### PROBLEM TO WORK ON
The records that follow are to be transcribed word for word.
** Opening SOURCE INFORMATION block **
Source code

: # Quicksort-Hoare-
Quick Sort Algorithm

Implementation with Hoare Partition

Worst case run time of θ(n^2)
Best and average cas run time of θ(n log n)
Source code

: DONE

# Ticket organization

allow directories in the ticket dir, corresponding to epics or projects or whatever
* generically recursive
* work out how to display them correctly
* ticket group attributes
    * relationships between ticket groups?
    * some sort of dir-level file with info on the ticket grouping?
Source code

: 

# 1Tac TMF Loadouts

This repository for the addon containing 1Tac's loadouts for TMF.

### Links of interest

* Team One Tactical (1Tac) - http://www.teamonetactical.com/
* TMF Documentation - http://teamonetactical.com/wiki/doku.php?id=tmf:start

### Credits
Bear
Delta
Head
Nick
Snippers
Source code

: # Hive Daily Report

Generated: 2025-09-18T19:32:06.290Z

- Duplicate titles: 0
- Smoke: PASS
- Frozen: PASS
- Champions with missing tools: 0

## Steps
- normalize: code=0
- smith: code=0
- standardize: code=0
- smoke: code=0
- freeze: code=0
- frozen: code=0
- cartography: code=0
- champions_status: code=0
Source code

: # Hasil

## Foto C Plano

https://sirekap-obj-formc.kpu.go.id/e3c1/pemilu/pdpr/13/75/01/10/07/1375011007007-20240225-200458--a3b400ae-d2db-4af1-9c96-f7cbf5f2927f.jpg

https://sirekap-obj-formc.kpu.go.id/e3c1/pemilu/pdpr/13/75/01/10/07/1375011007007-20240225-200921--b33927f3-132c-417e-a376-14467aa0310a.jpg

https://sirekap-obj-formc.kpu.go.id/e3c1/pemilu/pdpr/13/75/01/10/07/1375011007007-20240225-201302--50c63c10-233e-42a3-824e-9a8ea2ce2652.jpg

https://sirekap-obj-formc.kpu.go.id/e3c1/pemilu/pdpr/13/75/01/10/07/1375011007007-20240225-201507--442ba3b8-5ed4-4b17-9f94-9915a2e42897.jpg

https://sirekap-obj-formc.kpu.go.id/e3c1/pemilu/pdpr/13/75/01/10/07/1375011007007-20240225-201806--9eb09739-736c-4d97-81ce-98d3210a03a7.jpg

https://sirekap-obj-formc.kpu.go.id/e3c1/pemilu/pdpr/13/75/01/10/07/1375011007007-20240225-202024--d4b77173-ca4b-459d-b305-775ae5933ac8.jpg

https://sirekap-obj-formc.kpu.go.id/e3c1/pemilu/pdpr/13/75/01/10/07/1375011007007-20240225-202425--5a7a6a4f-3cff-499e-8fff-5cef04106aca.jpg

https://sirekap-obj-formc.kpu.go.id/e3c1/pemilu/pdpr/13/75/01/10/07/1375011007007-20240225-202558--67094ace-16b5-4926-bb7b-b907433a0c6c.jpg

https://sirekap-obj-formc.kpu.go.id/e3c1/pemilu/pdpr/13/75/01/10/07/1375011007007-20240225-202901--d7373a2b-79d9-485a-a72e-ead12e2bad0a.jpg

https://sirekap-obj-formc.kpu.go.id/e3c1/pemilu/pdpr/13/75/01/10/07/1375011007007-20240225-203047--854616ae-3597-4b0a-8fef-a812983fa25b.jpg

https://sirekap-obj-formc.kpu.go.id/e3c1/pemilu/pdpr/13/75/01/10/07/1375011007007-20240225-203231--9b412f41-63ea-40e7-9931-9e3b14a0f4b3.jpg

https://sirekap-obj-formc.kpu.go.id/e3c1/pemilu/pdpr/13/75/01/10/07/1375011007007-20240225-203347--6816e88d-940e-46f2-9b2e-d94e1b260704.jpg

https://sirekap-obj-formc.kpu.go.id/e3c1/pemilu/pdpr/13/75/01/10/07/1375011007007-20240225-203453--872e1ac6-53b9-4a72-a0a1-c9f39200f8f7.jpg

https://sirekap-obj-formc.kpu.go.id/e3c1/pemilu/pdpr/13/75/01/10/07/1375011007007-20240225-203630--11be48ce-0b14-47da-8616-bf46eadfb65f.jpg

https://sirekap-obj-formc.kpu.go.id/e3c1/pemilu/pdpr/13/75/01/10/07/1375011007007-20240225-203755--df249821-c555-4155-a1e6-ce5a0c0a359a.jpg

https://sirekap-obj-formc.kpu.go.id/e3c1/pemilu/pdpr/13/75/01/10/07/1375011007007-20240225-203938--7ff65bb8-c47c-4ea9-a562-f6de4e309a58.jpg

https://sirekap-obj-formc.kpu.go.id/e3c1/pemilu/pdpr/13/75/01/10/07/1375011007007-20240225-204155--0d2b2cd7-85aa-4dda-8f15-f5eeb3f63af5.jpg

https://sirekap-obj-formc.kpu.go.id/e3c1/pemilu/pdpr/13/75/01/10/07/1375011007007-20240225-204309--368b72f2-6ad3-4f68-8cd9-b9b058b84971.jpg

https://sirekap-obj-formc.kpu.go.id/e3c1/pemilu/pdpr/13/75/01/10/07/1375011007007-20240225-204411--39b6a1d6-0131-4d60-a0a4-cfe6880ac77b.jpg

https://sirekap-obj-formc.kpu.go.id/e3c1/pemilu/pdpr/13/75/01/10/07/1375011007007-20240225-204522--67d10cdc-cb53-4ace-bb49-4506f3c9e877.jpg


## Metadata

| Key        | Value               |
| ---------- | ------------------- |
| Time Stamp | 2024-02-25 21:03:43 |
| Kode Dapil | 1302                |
** Closing SOURCE INFORMATION block **
### RESULT OF THE TASK
Source code

: # Quicksort-Hoare-
Quick Sort Algorithm

Implementation with Hoare Partition

Worst case run time of θ(n^2)
Best and average cas run time of θ(n log n)
Source code

: DONE

# Ticket organization

allow directories in the ticket dir, corresponding to epics or projects or whatever
* generically recursive
* work out how to display them correctly
* ticket group attributes
    * relationships between ticket groups?
    * some sort of dir-level file with info on the ticket grouping?
Source code

: 

# 1Tac TMF Loadouts

This repository for the addon containing 1Tac's loadouts for TMF.

### Links of interest

* Team One Tactical (1Tac) - http://www.teamonetactical.com/
* TMF Documentation - http://teamonetactical.com/wiki/doku.php?id=tmf:start

### Credits
Bear
Delta
Head
Nick
Snippers
Source code

: # Hive Daily Report

Generated: 2025-09-18T19:32:06.290Z

- Duplicate titles: 0
- Smoke: PASS
- Frozen: PASS
- Champions with missing tools: 0

## Steps
- normalize: code=0
- smith: code=0
- standardize: code=0
- smoke: code=0
- freeze: code=0
- frozen: code=0
- cartography: code=0
- champions_status: code=0
Source code

: # Hasil

## Foto C Plano

https://sirekap-obj-formc.kpu.go.id/e3c1/pemilu/pdpr/13/75/01/10/07/1375011007007-20240225-200458--a3b400ae-d2db-4af1-9c96-f7cbf5f2927f.jpg

https://sirekap-obj-formc.kpu.go.id/e3c1/pemilu/pdpr/13/75/01/10/07/1375011007007-20240225-200921--b33927f3-132c-417e-a376-14467aa0310a.jpg

https://sirekap-obj-formc.kpu.go.id/e3c1/pemilu/pdpr/13/75/01/10/07/1375011007007-20240225-201302--50c63c10-233e-42a3-824e-9a8ea2ce2652.jpg

https://sirekap-obj-formc.kpu.go.id/e3c1/pemilu/pdpr/13/75/01/10/07/1375011007007-20240225-201507--442ba3b8-5ed4-4b17-9f94-9915a2e42897.jpg

https://sirekap-obj-formc.kpu.go.id/e3c1/pemilu/pdpr/13/75/01/10/07/1375011007007-20240225-201806--9eb09739-736c-4d97-81ce-98d3210a03a7.jpg

https://sirekap-obj-formc.kpu.go.id/e3c1/pemilu/pdpr/13/75/01/10/07/1375011007007-20240225-202024--d4b77173-ca4b-459d-b305-775ae5933ac8.jpg

https://sirekap-obj-formc.kpu.go.id/e3c1/pemilu/pdpr/13/75/01/10/07/1375011007007-20240225-202425--5a7a6a4f-3cff-499e-8fff-5cef04106aca.jpg

https://sirekap-obj-formc.kpu.go.id/e3c1/pemilu/pdpr/13/75/01/10/07/1375011007007-20240225-202558--67094ace-16b5-4926-bb7b-b907433a0c6c.jpg

https://sirekap-obj-formc.kpu.go.id/e3c1/pemilu/pdpr/13/75/01/10/07/1375011007007-20240225-202901--d7373a2b-79d9-485a-a72e-ead12e2bad0a.jpg

https://sirekap-obj-formc.kpu.go.id/e3c1/pemilu/pdpr/13/75/01/10/07/1375011007007-20240225-203047--854616ae-3597-4b0a-8fef-a812983fa25b.jpg

https://sirekap-obj-formc.kpu.go.id/e3c1/pemilu/pdpr/13/75/01/10/07/1375011007007-20240225-203231--9b412f41-63ea-40e7-9931-9e3b14a0f4b3.jpg

https://sirekap-obj-formc.kpu.go.id/e3c1/pemilu/pdpr/13/75/01/10/07/1375011007007-20240225-203347--6816e88d-940e-46f2-9b2e-d94e1b260704.jpg

https://sirekap-obj-formc.kpu.go.id/e3c1/pemilu/pdpr/13/75/01/10/07/1375011007007-20240225-203453--872e1ac6-53b9-4a72-a0a1-c9f39200f8f7.jpg

https://sirekap-obj-formc.kpu.go.id/e3c1/pemilu/pdpr/13/75/01/10/07/1375011007007-20240225-203630--11be48ce-0b14-47da-8616-bf46eadfb65f.jpg

https://sirekap-obj-formc.kpu.go.id/e3c1/pemilu/pdpr/13/75/01/10/07/1375011007007-20240225-203755--df249821-c555-4155-a1e6-ce5a0c0a359a.jpg

https://sirekap-obj-formc.kpu.go.id/e3c1/pemilu/pdpr/13/75/01/10/07/1375011007007-20240225-203938--7ff65bb8-c47c-4ea9-a562-f6de4e309a58.jpg

https://sirekap-obj-formc.kpu.go.id/e3c1/pemilu/pdpr/13/75/01/10/07/1375011007007-20240225-204155--0d2b2cd7-85aa-4dda-8f15-f5eeb3f63af5.jpg

https://sirekap-obj-formc.kpu.go.id/e3c1/pemilu/pdpr/13/75/01/10/07/1375011007007-20240225-204309--368b72f2-6ad3-4f68-8cd9-b9b058b84971.jpg

https://sirekap-obj-formc.kpu.go.id/e3c1/pemilu/pdpr/13/75/01/10/07/1375011007007-20240225-204411--39b6a1d6-0131-4d60-a0a4-cfe6880ac77b.jpg

https://sirekap-obj-formc.kpu.go.id/e3c1/pemilu/pdpr/13/75/01/10/07/1375011007007-20240225-204522--67d10cdc-cb53-4ace-bb49-4506f3c9e877.jpg


## Metadata

| Key        | Value               |
| ---------- | ------------------- |
| Time Stamp | 2024-02-25 21:03:43 |
| Kode Dapil | 1302                |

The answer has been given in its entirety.